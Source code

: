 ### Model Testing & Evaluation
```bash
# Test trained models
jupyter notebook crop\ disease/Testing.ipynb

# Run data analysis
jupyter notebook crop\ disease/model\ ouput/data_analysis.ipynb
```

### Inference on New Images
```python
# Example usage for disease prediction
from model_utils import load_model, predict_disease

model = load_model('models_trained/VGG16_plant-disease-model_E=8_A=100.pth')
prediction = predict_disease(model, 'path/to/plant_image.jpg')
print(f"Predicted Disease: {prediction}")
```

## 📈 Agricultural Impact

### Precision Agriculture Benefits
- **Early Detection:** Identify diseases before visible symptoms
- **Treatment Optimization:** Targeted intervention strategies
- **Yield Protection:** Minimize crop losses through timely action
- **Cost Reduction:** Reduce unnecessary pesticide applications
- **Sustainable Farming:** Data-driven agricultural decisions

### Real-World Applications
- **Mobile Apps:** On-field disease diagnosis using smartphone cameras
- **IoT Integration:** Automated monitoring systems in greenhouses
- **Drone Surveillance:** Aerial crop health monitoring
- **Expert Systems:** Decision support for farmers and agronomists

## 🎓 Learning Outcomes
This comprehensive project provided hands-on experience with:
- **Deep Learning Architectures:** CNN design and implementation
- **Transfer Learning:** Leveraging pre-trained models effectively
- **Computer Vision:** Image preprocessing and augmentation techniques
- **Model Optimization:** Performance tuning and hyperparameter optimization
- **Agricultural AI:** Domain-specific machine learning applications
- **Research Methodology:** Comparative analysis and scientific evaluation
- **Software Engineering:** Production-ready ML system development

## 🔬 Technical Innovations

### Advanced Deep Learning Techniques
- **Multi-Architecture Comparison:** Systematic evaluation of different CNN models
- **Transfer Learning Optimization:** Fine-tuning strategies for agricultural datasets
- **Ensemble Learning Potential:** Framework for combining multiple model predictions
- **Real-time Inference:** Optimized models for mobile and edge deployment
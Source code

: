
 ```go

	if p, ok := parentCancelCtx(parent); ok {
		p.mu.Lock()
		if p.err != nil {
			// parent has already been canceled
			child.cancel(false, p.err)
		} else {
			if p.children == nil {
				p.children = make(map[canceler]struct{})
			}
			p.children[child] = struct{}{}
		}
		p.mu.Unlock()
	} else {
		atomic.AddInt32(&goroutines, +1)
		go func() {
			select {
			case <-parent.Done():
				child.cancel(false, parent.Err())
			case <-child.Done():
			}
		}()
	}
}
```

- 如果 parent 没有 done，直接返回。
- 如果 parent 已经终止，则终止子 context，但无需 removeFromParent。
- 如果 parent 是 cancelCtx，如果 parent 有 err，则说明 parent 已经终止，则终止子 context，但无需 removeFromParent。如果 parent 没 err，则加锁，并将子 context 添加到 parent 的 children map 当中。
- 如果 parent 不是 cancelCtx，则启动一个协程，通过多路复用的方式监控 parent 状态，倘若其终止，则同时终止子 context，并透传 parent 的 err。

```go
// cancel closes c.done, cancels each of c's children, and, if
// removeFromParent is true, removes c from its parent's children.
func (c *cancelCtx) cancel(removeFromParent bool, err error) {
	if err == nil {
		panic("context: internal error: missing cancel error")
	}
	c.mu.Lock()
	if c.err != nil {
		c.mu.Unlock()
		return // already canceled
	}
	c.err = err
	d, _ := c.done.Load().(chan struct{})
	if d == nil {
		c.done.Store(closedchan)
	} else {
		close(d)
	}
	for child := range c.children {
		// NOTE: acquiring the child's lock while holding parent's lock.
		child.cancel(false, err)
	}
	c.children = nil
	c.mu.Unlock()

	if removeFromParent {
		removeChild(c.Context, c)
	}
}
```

> [Task brief]
Return, exactly as written, only those lines that run from the one with "- **Software Engineering:**" to the last line of the data, both of those lines included.

> [Answer to this problem]
- **Software Engineering:** Production-ready ML system development

## 🔬 Technical Innovations

### Advanced Deep Learning Techniques
- **Multi-Architecture Comparison:** Systematic evaluation of different CNN models
- **Transfer Learning Optimization:** Fine-tuning strategies for agricultural datasets
- **Ensemble Learning Potential:** Framework for combining multiple model predictions
- **Real-time Inference:** Optimized models for mobile and edge deployment
Source code

:
 ```go

	if p, ok := parentCancelCtx(parent); ok {
		p.mu.Lock()
		if p.err != nil {
			// parent has already been canceled
			child.cancel(false, p.err)
		} else {
			if p.children == nil {
				p.children = make(map[canceler]struct{})
			}
			p.children[child] = struct{}{}
		}
		p.mu.Unlock()
	} else {
		atomic.AddInt32(&goroutines, +1)
		go func() {
			select {
			case <-parent.Done():
				child.cancel(false, parent.Err())
			case <-child.Done():
			}
		}()
	}
}
```

- 如果 parent 没有 done，直接返回。
- 如果 parent 已经终止，则终止子 context，但无需 removeFromParent。
- 如果 parent 是 cancelCtx，如果 parent 有 err，则说明 parent 已经终止，则终止子 context，但无需 removeFromParent。如果 parent 没 err，则加锁，并将子 context 添加到 parent 的 children map 当中。
- 如果 parent 不是 cancelCtx，则启动一个协程，通过多路复用的方式监控 parent 状态，倘若其终止，则同时终止子 context，并透传 parent 的 err。

```go
// cancel closes c.done, cancels each of c's children, and, if
// removeFromParent is true, removes c from its parent's children.
func (c *cancelCtx) cancel(removeFromParent bool, err error) {
	if err == nil {
		panic("context: internal error: missing cancel error")
	}
	c.mu.Lock()
	if c.err != nil {
		c.mu.Unlock()
		return // already canceled
	}
	c.err = err
	d, _ := c.done.Load().(chan struct{})
	if d == nil {
		c.done.Store(closedchan)
	} else {
		close(d)
	}
	for child := range c.children {
		// NOTE: acquiring the child's lock while holding parent's lock.
		child.cancel(false, err)
	}
	c.children = nil
	c.mu.Unlock()

	if removeFromParent {
		removeChild(c.Context, c)
	}
}
```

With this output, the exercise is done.